● **WHAT IS NEEDED**
Copy exactly the lines that run from the top of the listing to the line containing "main driver code\", both ends included, and omit the pictures.

● **EXCERPTED DATA**

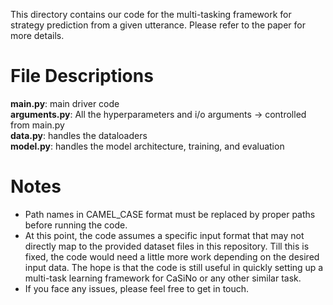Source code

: This directory contains our code for the multi-tasking framework for strategy prediction from a given utterance. Please refer to the paper for more details.

# File Descriptions
**main.py**: main driver code\
**arguments.py**: All the hyperparameters and i/o arguments -> controlled from main.py\
**data.py**: handles the dataloaders\
**model.py**: handles the model architecture, training, and evaluation

# Notes

* Path names in CAMEL_CASE format must be replaced by proper paths before running the code.
* At this point, the code assumes a specific input format that may not directly map to the provided dataset files in this repository. Till this is fixed, the code would need a little more work depending on the desired input data. The hope is that the code is still useful in quickly setting up a multi-task learning framework for CaSiNo or any other similar task.
* If you face any issues, please feel free to get in touch.
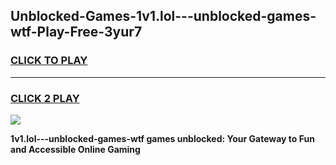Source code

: 
## Unblocked-Games-1v1.lol---unblocked-games-wtf-Play-Free-3yur7
<h3>
<a href="https://premium76.site?title=1v1.lol---unblocked-games-wtf&ref=21A">CLICK TO PLAY</a></h3>
<hr>

<h3>
<a href="https://premium76.site?title=1v1.lol---unblocked-games-wtf&ref=21A">CLICK 2 PLAY</a>
  
</h3>

<a href="https://premium76.site?title=1v1.lol---unblocked-games-wtf&ref=21A"><img src="https://clearcache.store/games.png"></a>


**1v1.lol---unblocked-games-wtf games unblocked: Your Gateway to Fun and Accessible Online Gaming**
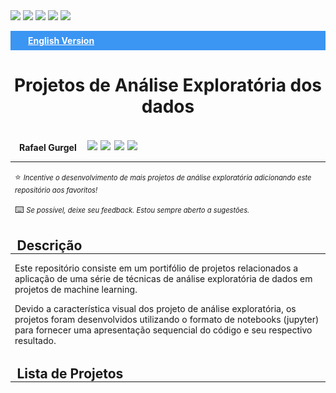 <body>
  <div>
    <img src="https://img.shields.io/github/languages/top/rurgel/exploratory-data-analysis"></img>
    <img src="https://img.shields.io/tokei/lines/github/rurgel/exploratory-data-analysis"></img>
    <img src="https://img.shields.io/github/license/rurgel/exploratory-data-analysis"></img>
    <img src="https://img.shields.io/github/commit-activity/m/rurgel/exploratory-data-analysis/portuguese"></img>
    <img src="https://img.shields.io/github/last-commit/rurgel/exploratory-data-analysis/portuguese"></img>
  </div>
  <div style=" margin:1em 0em 0em 0em;">
    <a href="https://www.google.com" style="color:#FFF;">
      <div style="background-color: #3b95f2;">
        <p style="font-color=#FFFFFF; padding:0.5em 2em; text-decoration: underline; font-weight: bold;">English Version</p>
      </div>
    </a>
  </div> 
  <div style="text-align:center">
  <h1 style="font-size:2em;">Projetos de Análise Exploratória dos dados</h1>
  </div>
  
  <div style="display: flex; padding:0em; margin:0em; align-items: center">
    <div style="padding: 0.5em 1em 0em 1em;"><p style="font-weight:bold;">Rafael Gurgel</p></div>
      <div style="padding: 0.2em;">
        <a href="https://www.linkedin.com/in/rafaelgurgel/">
          <img src="https://img.shields.io/badge/linkedin-%230077B5.svg?style=for-the-badge&logo=linkedin&logoColor=white"></img>
        </a>
      </div>
      <div style="padding: 0.2em;">
        <a href="mailto:rurgel@rurgel.io">
          <img src="https://img.shields.io/badge/Email-D14836?style=for-the-badge&logo=gmail&logoColor=white"></img>
        </a>
      </div>
      <div style="padding: 0.2em;">
        <a href="https://github.com/rurgel">
          <img src="https://img.shields.io/badge/github-%23121011.svg?style=for-the-badge&logo=github&logoColor=white"></img>
        </a>
      </div>
      <div style="padding: 0.2em;">
        <a href="https://twitter.com/badbadserver">
          <img src="https://img.shields.io/badge/Twitter-%231DA1F2.svg?style=for-the-badge&logo=Twitter&logoColor=white"></img>
        </a>
      </div>
  </div>
  <hr style="height: 1px; margin:0em 0em 1em 0em">
  <p style="margin-left:0.5em;">⭐ <i style="font-size:0.8em">Incentive o desenvolvimento de mais projetos de análise exploratória adicionando este repositório aos favoritos!</i></p>
  <p style="margin-left:0.5em;">⌨️ <i style="font-size:0.8em">Se possível, deixe seu feedback. Estou sempre aberto a sugestões.</i></p>
  
  <h2 style="font-size:1.5em; margin: 1.5em 0em 0em 0.5em">Descrição</h2>
  <hr style="height: 1px; margin:0em 0em 1em 0em">
  <p style="margin-left:0.5em;">Este repositório consiste em um portifólio de projetos relacionados a aplicação de uma série de técnicas de análise exploratória de dados em projetos de machine learning. </p>
  <p style="margin-left:0.5em;">Devido a característica visual dos projeto de análise exploratória, os projetos foram desenvolvidos utilizando o formato de notebooks (jupyter) para fornecer uma apresentação sequencial do código e seu respectivo resultado.</p>

  <h2 style="font-size:1.5em; margin: 1.5em 0em 0em 0.5em">Lista de Projetos</h2>
  <hr style="height: 1px; margin:0em 0em 1em 0em">
</body>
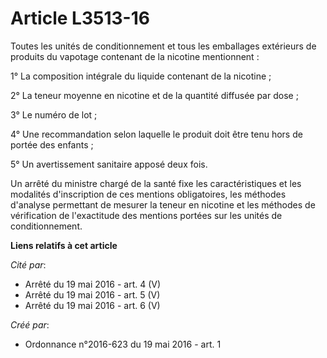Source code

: # Article L3513-16

Toutes les unités de conditionnement et tous les emballages extérieurs de produits du vapotage contenant de la nicotine
mentionnent : 

1° La composition intégrale du liquide contenant de la nicotine ; 

2° La teneur moyenne en nicotine et de la quantité diffusée par dose ; 

3° Le numéro de lot ; 

4° Une recommandation selon laquelle le produit doit être tenu hors de portée des enfants ; 

5° Un avertissement sanitaire apposé deux fois. 

Un arrêté du ministre chargé de la santé fixe les caractéristiques et les modalités d'inscription de ces mentions
obligatoires, les méthodes d'analyse permettant de mesurer la teneur en nicotine et les méthodes de vérification de
l'exactitude des mentions portées sur les unités de conditionnement.

**Liens relatifs à cet article**

_Cité par_:

  - Arrêté du 19 mai 2016 - art. 4 (V)
  - Arrêté du 19 mai 2016 - art. 5 (V)
  - Arrêté du 19 mai 2016 - art. 6 (V)

_Créé par_:

  - Ordonnance n°2016-623 du 19 mai 2016 - art. 1
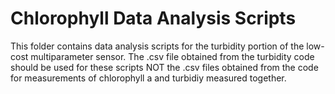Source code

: # Chlorophyll Data Analysis Scripts

This folder contains data analysis scripts for the turbidity portion of the low-cost multiparameter sensor. 
The .csv file obtained from the turbidity code should be used for these scripts
NOT the .csv files obtained from the code for measurements of chlorophyll a and turbidiy measured together.
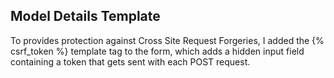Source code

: ## Model Details Template

To provides protection against Cross Site Request Forgeries, I added the {% csrf_token %} template tag to the form, which adds a hidden input field containing a token that gets sent with each POST request.
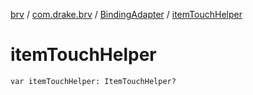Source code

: [brv](../../index.md) / [com.drake.brv](../index.md) / [BindingAdapter](index.md) / [itemTouchHelper](./item-touch-helper.md)

# itemTouchHelper

`var itemTouchHelper: ItemTouchHelper?`
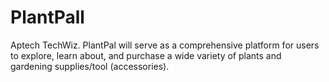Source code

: # PlantPall
Aptech TechWiz. PlantPal will serve as a comprehensive platform for users to explore, learn about, and purchase a wide variety of plants and gardening supplies/tool (accessories).
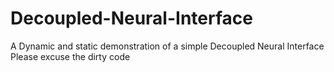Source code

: # Decoupled-Neural-Interface
A Dynamic and static demonstration of a simple Decoupled Neural Interface
Please excuse the dirty code

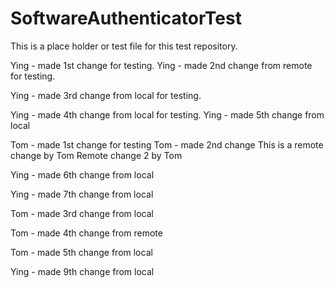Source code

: SoftwareAuthenticatorTest
=========================
This is a place holder or test file for this test repository.

Ying - made 1st change for testing.
Ying - made 2nd change from remote for testing.

Ying - made 3rd change from local for testing.

Ying - made 4th change from local for testing.
Ying - made 5th change from local

Tom - made 1st change for testing
Tom - made 2nd change 
This is a remote change by Tom
Remote change 2 by Tom

Ying - made 6th change from local

Ying - made 7th change from local

Tom - made 3rd change from local

Tom - made 4th change from remote

Tom - made 5th change from local

Ying - made 9th change from local
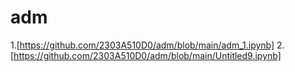 # adm
1.[https://github.com/2303A510D0/adm/blob/main/adm_1.ipynb]
2.[https://github.com/2303A510D0/adm/blob/main/Untitled9.ipynb]
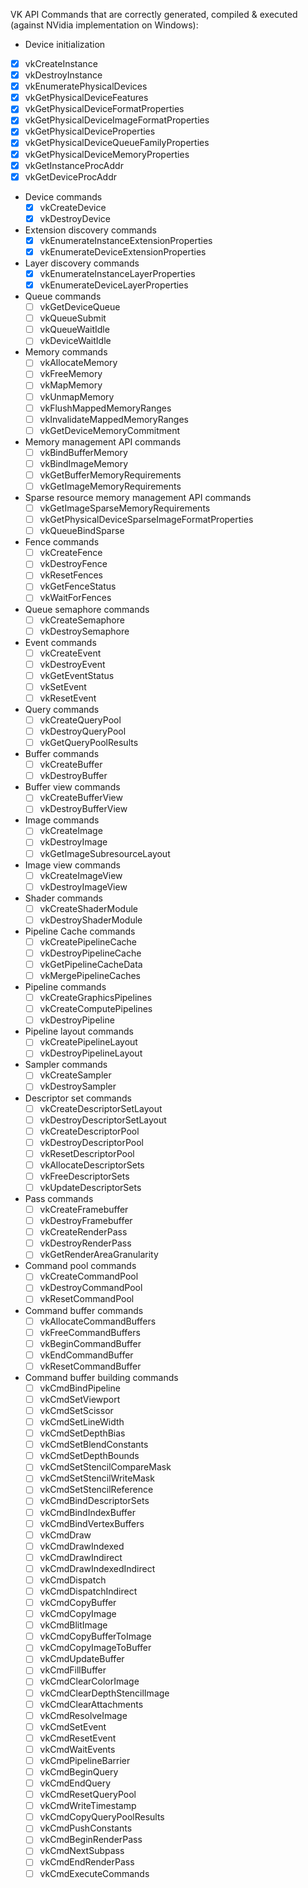 VK API Commands that are correctly generated, compiled & executed (against NVidia implementation on Windows):

-  Device initialization
  - [x] vkCreateInstance
  - [x] vkDestroyInstance
  - [x] vkEnumeratePhysicalDevices
  - [x] vkGetPhysicalDeviceFeatures
  - [x] vkGetPhysicalDeviceFormatProperties
  - [x] vkGetPhysicalDeviceImageFormatProperties
  - [x] vkGetPhysicalDeviceProperties
  - [x] vkGetPhysicalDeviceQueueFamilyProperties
  - [x] vkGetPhysicalDeviceMemoryProperties
  - [x] vkGetInstanceProcAddr
  - [x] vkGetDeviceProcAddr
- Device commands
  - [x] vkCreateDevice
  - [x] vkDestroyDevice
- Extension discovery commands
  - [x] vkEnumerateInstanceExtensionProperties
  - [x] vkEnumerateDeviceExtensionProperties
- Layer discovery commands
  - [x] vkEnumerateInstanceLayerProperties
  - [x] vkEnumerateDeviceLayerProperties
- Queue commands
  - [ ] vkGetDeviceQueue
  - [ ] vkQueueSubmit
  - [ ] vkQueueWaitIdle
  - [ ] vkDeviceWaitIdle
- Memory commands
  - [ ] vkAllocateMemory
  - [ ] vkFreeMemory
  - [ ] vkMapMemory
  - [ ] vkUnmapMemory
  - [ ] vkFlushMappedMemoryRanges
  - [ ] vkInvalidateMappedMemoryRanges
  - [ ] vkGetDeviceMemoryCommitment
- Memory management API commands
  - [ ] vkBindBufferMemory
  - [ ] vkBindImageMemory
  - [ ] vkGetBufferMemoryRequirements
  - [ ] vkGetImageMemoryRequirements
- Sparse resource memory management API commands
  - [ ] vkGetImageSparseMemoryRequirements
  - [ ] vkGetPhysicalDeviceSparseImageFormatProperties
  - [ ] vkQueueBindSparse
- Fence commands
  - [ ] vkCreateFence
  - [ ] vkDestroyFence
  - [ ] vkResetFences
  - [ ] vkGetFenceStatus
  - [ ] vkWaitForFences
- Queue semaphore commands
  - [ ] vkCreateSemaphore
  - [ ] vkDestroySemaphore
- Event commands
  - [ ] vkCreateEvent
  - [ ] vkDestroyEvent
  - [ ] vkGetEventStatus
  - [ ] vkSetEvent
  - [ ] vkResetEvent
- Query commands
  - [ ] vkCreateQueryPool
  - [ ] vkDestroyQueryPool
  - [ ] vkGetQueryPoolResults
- Buffer commands
  - [ ] vkCreateBuffer
  - [ ] vkDestroyBuffer
- Buffer view commands
  - [ ] vkCreateBufferView
  - [ ] vkDestroyBufferView
- Image commands
  - [ ] vkCreateImage
  - [ ] vkDestroyImage
  - [ ] vkGetImageSubresourceLayout
- Image view commands
  - [ ] vkCreateImageView
  - [ ] vkDestroyImageView
- Shader commands
  - [ ] vkCreateShaderModule
  - [ ] vkDestroyShaderModule
- Pipeline Cache commands
  - [ ] vkCreatePipelineCache
  - [ ] vkDestroyPipelineCache
  - [ ] vkGetPipelineCacheData
  - [ ] vkMergePipelineCaches
- Pipeline commands
  - [ ] vkCreateGraphicsPipelines
  - [ ] vkCreateComputePipelines
  - [ ] vkDestroyPipeline
- Pipeline layout commands
  - [ ] vkCreatePipelineLayout
  - [ ] vkDestroyPipelineLayout
- Sampler commands
  - [ ] vkCreateSampler
  - [ ] vkDestroySampler
- Descriptor set commands
  - [ ] vkCreateDescriptorSetLayout
  - [ ] vkDestroyDescriptorSetLayout
  - [ ] vkCreateDescriptorPool
  - [ ] vkDestroyDescriptorPool
  - [ ] vkResetDescriptorPool
  - [ ] vkAllocateDescriptorSets
  - [ ] vkFreeDescriptorSets
  - [ ] vkUpdateDescriptorSets
- Pass commands
  - [ ] vkCreateFramebuffer
  - [ ] vkDestroyFramebuffer
  - [ ] vkCreateRenderPass
  - [ ] vkDestroyRenderPass
  - [ ] vkGetRenderAreaGranularity
- Command pool commands
  - [ ] vkCreateCommandPool
  - [ ] vkDestroyCommandPool
  - [ ] vkResetCommandPool
- Command buffer commands
  - [ ] vkAllocateCommandBuffers
  - [ ] vkFreeCommandBuffers
  - [ ] vkBeginCommandBuffer
  - [ ] vkEndCommandBuffer
  - [ ] vkResetCommandBuffer
- Command buffer building commands
  - [ ] vkCmdBindPipeline
  - [ ] vkCmdSetViewport
  - [ ] vkCmdSetScissor
  - [ ] vkCmdSetLineWidth
  - [ ] vkCmdSetDepthBias
  - [ ] vkCmdSetBlendConstants
  - [ ] vkCmdSetDepthBounds
  - [ ] vkCmdSetStencilCompareMask
  - [ ] vkCmdSetStencilWriteMask
  - [ ] vkCmdSetStencilReference
  - [ ] vkCmdBindDescriptorSets
  - [ ] vkCmdBindIndexBuffer
  - [ ] vkCmdBindVertexBuffers
  - [ ] vkCmdDraw
  - [ ] vkCmdDrawIndexed
  - [ ] vkCmdDrawIndirect
  - [ ] vkCmdDrawIndexedIndirect
  - [ ] vkCmdDispatch
  - [ ] vkCmdDispatchIndirect
  - [ ] vkCmdCopyBuffer
  - [ ] vkCmdCopyImage
  - [ ] vkCmdBlitImage
  - [ ] vkCmdCopyBufferToImage
  - [ ] vkCmdCopyImageToBuffer
  - [ ] vkCmdUpdateBuffer
  - [ ] vkCmdFillBuffer
  - [ ] vkCmdClearColorImage
  - [ ] vkCmdClearDepthStencilImage
  - [ ] vkCmdClearAttachments
  - [ ] vkCmdResolveImage
  - [ ] vkCmdSetEvent
  - [ ] vkCmdResetEvent
  - [ ] vkCmdWaitEvents
  - [ ] vkCmdPipelineBarrier
  - [ ] vkCmdBeginQuery
  - [ ] vkCmdEndQuery
  - [ ] vkCmdResetQueryPool
  - [ ] vkCmdWriteTimestamp
  - [ ] vkCmdCopyQueryPoolResults
  - [ ] vkCmdPushConstants
  - [ ] vkCmdBeginRenderPass
  - [ ] vkCmdNextSubpass
  - [ ] vkCmdEndRenderPass
  - [ ] vkCmdExecuteCommands

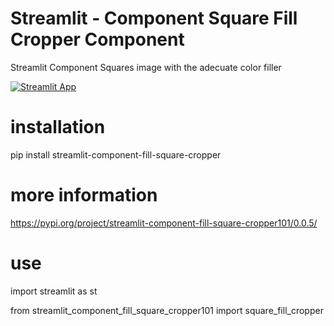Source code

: # Streamlit - Component Square Fill Cropper Component

Streamlit Component Squares image with the adecuate color filler

[![Streamlit App](https://static.streamlit.io/badges/streamlit_badge_black_white.svg)](https://webdevserv-portfolio-idoia-icodeidoia-portfolio-9kblei.streamlit.app/a_LIVE_Square_Filler_app)

# installation

pip install streamlit-component-fill-square-cropper


# more information 

https://pypi.org/project/streamlit-component-fill-square-cropper101/0.0.5/

# use

import streamlit as st  


from streamlit_component_fill_square_cropper101 import square_fill_cropper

● **ANSWER TO THIS EXERCISE**
Source code

: This directory contains our code for the multi-tasking framework for strategy prediction from a given utterance. Please refer to the paper for more details.

# File Descriptions
**main.py**: main driver code\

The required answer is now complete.